Don't fret too much about "copying". When you are starting out, you are developing a skill - and you need examples and scaffolding to do that. Find styles you find pleasing, and see how their techniques work. You like style of artist X, maybe see what is so striking - thick lines, minimalistic details, soft shading, or whatever it is - and see if you can emulate it. Unless you are selling it for a profit, there's nothing wrong with learning from other artists. <:

Anatomy is also a very good starting point. Finding stock photos to sketch is a good practice. 

Tutorials are nice, but I'd suggest doing more sketches from reference (stock photo/art you like/tennis ball on a table next to you) - OR reverse-engineering art you enjoy. Find a piece you like, see if you can work backwards and find out the underlying structure. If you can print it out, and trace figure lines over it to find the underlying anatomy and framing, it's a really good way to sorta "translate" the end-result to more understandable beginner steps. 

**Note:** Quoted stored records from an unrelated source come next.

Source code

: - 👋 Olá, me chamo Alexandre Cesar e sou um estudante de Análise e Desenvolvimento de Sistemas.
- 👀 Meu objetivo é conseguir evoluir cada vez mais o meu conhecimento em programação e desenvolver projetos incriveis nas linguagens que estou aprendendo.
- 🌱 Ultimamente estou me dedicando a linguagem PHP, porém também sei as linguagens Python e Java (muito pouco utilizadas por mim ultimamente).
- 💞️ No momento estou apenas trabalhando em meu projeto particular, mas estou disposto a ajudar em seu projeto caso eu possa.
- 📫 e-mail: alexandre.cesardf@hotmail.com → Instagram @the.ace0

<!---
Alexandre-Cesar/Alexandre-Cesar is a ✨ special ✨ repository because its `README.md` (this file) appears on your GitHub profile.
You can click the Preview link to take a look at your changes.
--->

And if anyone snarks at you for using tracing or reference for learning, come get me. I'll hit em with pillows until they shut up. 

Have fun! <:


----------



## Black_Tail (Dec 18, 2017)

Sleepysnout said:


> Don't fret too much about "copying". When you are starting out, you are developing a skill - and you need examples and scaffolding to do that. Find styles you find pleasing, and see how their techniques work. You like style of artist X, maybe see what is so striking - thick lines, minimalistic details, soft shading, or whatever it is - and see if you can emulate it. Unless you are selling it for a profit, there's nothing wrong with learning from other artists. <:
> 
> Anatomy is also a very good starting point. Finding stock photos to sketch is a good practice.
> 
> ...


hey man, thanks... thats the best advice anyone ever gave to me


----------



## Sleepysnout (Dec 18, 2017)

Black_Tail said:


> hey man, thanks... thats the best advice anyone ever gave to me


I'm glad you found some usefulness in the rambling! Happy doodling, friend ^^


----------